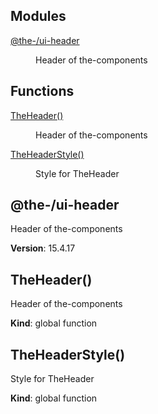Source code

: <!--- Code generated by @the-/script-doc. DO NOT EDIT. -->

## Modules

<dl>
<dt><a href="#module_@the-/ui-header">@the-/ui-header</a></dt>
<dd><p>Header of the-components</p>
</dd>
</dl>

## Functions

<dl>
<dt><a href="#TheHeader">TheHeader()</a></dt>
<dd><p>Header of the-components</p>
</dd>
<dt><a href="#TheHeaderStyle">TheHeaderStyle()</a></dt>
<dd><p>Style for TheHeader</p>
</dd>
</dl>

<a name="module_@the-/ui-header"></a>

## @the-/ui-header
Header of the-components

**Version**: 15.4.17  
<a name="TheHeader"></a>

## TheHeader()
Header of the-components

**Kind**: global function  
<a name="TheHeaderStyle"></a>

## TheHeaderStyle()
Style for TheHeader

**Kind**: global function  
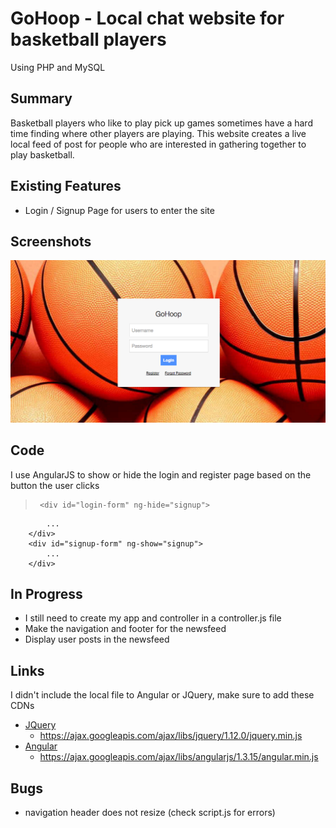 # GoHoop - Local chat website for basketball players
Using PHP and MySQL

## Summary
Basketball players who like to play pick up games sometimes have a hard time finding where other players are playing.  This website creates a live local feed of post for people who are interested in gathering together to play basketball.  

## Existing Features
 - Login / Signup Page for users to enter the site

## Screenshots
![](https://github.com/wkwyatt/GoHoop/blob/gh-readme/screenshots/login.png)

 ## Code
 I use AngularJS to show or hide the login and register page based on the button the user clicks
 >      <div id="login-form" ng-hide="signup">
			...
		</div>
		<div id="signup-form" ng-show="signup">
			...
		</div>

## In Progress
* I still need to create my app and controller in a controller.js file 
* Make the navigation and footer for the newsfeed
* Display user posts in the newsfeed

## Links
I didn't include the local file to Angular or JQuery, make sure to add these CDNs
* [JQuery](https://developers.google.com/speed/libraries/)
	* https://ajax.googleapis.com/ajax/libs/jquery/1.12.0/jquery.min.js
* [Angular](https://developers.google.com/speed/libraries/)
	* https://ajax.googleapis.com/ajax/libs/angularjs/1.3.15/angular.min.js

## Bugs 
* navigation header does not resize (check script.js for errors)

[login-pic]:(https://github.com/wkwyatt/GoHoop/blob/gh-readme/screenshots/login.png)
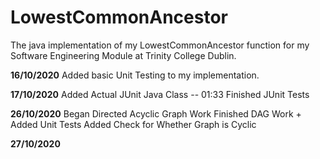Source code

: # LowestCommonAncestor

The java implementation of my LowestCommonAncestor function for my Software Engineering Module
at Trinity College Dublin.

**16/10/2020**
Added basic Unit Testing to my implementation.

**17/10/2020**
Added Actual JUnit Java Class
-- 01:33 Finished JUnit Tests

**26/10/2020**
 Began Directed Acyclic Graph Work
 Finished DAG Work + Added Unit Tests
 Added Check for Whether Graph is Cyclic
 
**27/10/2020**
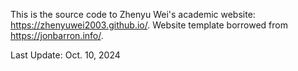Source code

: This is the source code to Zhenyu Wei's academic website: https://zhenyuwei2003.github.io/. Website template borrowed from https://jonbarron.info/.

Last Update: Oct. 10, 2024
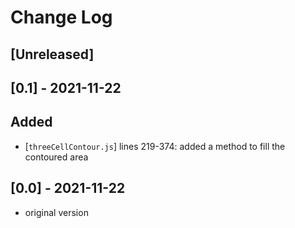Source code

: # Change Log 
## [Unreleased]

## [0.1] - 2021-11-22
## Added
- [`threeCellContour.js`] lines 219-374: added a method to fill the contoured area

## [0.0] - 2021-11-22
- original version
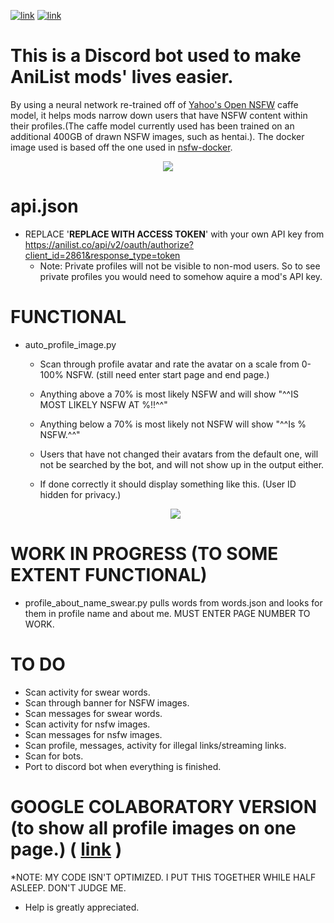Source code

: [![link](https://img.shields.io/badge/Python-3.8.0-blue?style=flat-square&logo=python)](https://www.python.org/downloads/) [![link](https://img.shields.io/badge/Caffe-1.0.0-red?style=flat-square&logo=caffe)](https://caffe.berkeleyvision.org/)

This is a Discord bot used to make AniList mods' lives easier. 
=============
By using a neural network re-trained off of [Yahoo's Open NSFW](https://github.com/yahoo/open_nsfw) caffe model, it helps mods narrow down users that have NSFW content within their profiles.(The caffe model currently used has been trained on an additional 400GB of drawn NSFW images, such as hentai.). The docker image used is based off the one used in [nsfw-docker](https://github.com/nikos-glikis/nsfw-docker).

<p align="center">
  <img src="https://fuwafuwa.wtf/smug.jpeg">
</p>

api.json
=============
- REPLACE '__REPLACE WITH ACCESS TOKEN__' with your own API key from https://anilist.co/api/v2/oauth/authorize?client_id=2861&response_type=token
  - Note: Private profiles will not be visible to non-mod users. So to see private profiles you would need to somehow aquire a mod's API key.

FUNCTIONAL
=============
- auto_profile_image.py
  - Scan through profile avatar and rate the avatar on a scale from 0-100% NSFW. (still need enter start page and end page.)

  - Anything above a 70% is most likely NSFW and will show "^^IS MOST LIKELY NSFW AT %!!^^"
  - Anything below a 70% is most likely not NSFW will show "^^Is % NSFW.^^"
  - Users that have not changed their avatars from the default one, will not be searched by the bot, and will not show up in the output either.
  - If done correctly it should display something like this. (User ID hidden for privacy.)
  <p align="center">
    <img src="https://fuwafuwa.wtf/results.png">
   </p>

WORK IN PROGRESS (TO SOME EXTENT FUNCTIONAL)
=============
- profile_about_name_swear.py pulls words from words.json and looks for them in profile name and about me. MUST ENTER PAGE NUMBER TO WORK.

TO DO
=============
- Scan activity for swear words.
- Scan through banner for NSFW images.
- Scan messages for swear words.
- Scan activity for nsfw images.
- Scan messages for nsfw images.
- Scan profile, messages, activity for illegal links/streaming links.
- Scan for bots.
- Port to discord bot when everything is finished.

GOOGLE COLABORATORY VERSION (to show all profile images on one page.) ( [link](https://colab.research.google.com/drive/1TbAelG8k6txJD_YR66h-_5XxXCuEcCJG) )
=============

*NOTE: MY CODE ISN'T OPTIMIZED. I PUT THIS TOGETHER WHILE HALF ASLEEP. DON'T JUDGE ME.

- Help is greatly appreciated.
**********
The entries are to be restated word for word, with pictures omitted.

Source code

: <!--- Code generated by @the-/script-doc. DO NOT EDIT. -->

## Modules

<dl>
<dt><a href="#module_@the-/ui-header">@the-/ui-header</a></dt>
<dd><p>Header of the-components</p>
</dd>
</dl>

## Functions

<dl>
<dt><a href="#TheHeader">TheHeader()</a></dt>
<dd><p>Header of the-components</p>
</dd>
<dt><a href="#TheHeaderStyle">TheHeaderStyle()</a></dt>
<dd><p>Style for TheHeader</p>
</dd>
</dl>

<a name="module_@the-/ui-header"></a>

## @the-/ui-header
Header of the-components

**Version**: 15.4.17  
<a name="TheHeader"></a>

## TheHeader()
Header of the-components

**Kind**: global function  
<a name="TheHeaderStyle"></a>

## TheHeaderStyle()
Style for TheHeader

**Kind**: global function  
 # GoHoop - Local chat website for basketball players
Using PHP and MySQL

## Summary
Basketball players who like to play pick up games sometimes have a hard time finding where other players are playing.  This website creates a live local feed of post for people who are interested in gathering together to play basketball.  

## Existing Features
 - Login / Signup Page for users to enter the site

## Screenshots
![](https://github.com/wkwyatt/GoHoop/blob/gh-readme/screenshots/login.png)

 ## Code
 I use AngularJS to show or hide the login and register page based on the button the user clicks
 >      <div id="login-form" ng-hide="signup">
			...
		</div>
		<div id="signup-form" ng-show="signup">
			...
		</div>

## In Progress
* I still need to create my app and controller in a controller.js file 
* Make the navigation and footer for the newsfeed
* Display user posts in the newsfeed

## Links
I didn't include the local file to Angular or JQuery, make sure to add these CDNs
* [JQuery](https://developers.google.com/speed/libraries/)
	* https://ajax.googleapis.com/ajax/libs/jquery/1.12.0/jquery.min.js
* [Angular](https://developers.google.com/speed/libraries/)
	* https://ajax.googleapis.com/ajax/libs/angularjs/1.3.15/angular.min.js

## Bugs 
* navigation header does not resize (check script.js for errors)

[login-pic]:(https://github.com/wkwyatt/GoHoop/blob/gh-readme/screenshots/login.png)
Source code

: # LowestCommonAncestor

The java implementation of my LowestCommonAncestor function for my Software Engineering Module
at Trinity College Dublin.

**16/10/2020**
Added basic Unit Testing to my implementation.

**17/10/2020**
Added Actual JUnit Java Class
-- 01:33 Finished JUnit Tests

**26/10/2020**
 Began Directed Acyclic Graph Work
 Finished DAG Work + Added Unit Tests
 Added Check for Whether Graph is Cyclic
 
**27/10/2020**
Source code

: This is the source code to Zhenyu Wei's academic website: https://zhenyuwei2003.github.io/. Website template borrowed from https://jonbarron.info/.

Last Update: Oct. 10, 2024
Source code

: # Change Log 
## [Unreleased]

## [0.1] - 2021-11-22
## Added
- [`threeCellContour.js`] lines 219-374: added a method to fill the contoured area

## [0.0] - 2021-11-22
- original version
Source code

: [![link](https://img.shields.io/badge/Python-3.8.0-blue?style=flat-square&logo=python)](https://www.python.org/downloads/) [![link](https://img.shields.io/badge/Caffe-1.0.0-red?style=flat-square&logo=caffe)](https://caffe.berkeleyvision.org/)

This is a Discord bot used to make AniList mods' lives easier. 
=============
By using a neural network re-trained off of [Yahoo's Open NSFW](https://github.com/yahoo/open_nsfw) caffe model, it helps mods narrow down users that have NSFW content within their profiles.(The caffe model currently used has been trained on an additional 400GB of drawn NSFW images, such as hentai.). The docker image used is based off the one used in [nsfw-docker](https://github.com/nikos-glikis/nsfw-docker).

<p align="center">
  <img src="https://fuwafuwa.wtf/smug.jpeg">
</p>

api.json
=============
- REPLACE '__REPLACE WITH ACCESS TOKEN__' with your own API key from https://anilist.co/api/v2/oauth/authorize?client_id=2861&response_type=token
  - Note: Private profiles will not be visible to non-mod users. So to see private profiles you would need to somehow aquire a mod's API key.

FUNCTIONAL
=============
- auto_profile_image.py
  - Scan through profile avatar and rate the avatar on a scale from 0-100% NSFW. (still need enter start page and end page.)

  - Anything above a 70% is most likely NSFW and will show "^^IS MOST LIKELY NSFW AT %!!^^"
  - Anything below a 70% is most likely not NSFW will show "^^Is % NSFW.^^"
  - Users that have not changed their avatars from the default one, will not be searched by the bot, and will not show up in the output either.
  - If done correctly it should display something like this. (User ID hidden for privacy.)
  <p align="center">
    <img src="https://fuwafuwa.wtf/results.png">
   </p>

WORK IN PROGRESS (TO SOME EXTENT FUNCTIONAL)
=============
- profile_about_name_swear.py pulls words from words.json and looks for them in profile name and about me. MUST ENTER PAGE NUMBER TO WORK.

TO DO
=============
- Scan activity for swear words.
- Scan through banner for NSFW images.
- Scan messages for swear words.
- Scan activity for nsfw images.
- Scan messages for nsfw images.
- Scan profile, messages, activity for illegal links/streaming links.
- Scan for bots.
- Port to discord bot when everything is finished.

GOOGLE COLABORATORY VERSION (to show all profile images on one page.) ( [link](https://colab.research.google.com/drive/1TbAelG8k6txJD_YR66h-_5XxXCuEcCJG) )
=============

*NOTE: MY CODE ISN'T OPTIMIZED. I PUT THIS TOGETHER WHILE HALF ASLEEP. DON'T JUDGE ME.

- Help is greatly appreciated.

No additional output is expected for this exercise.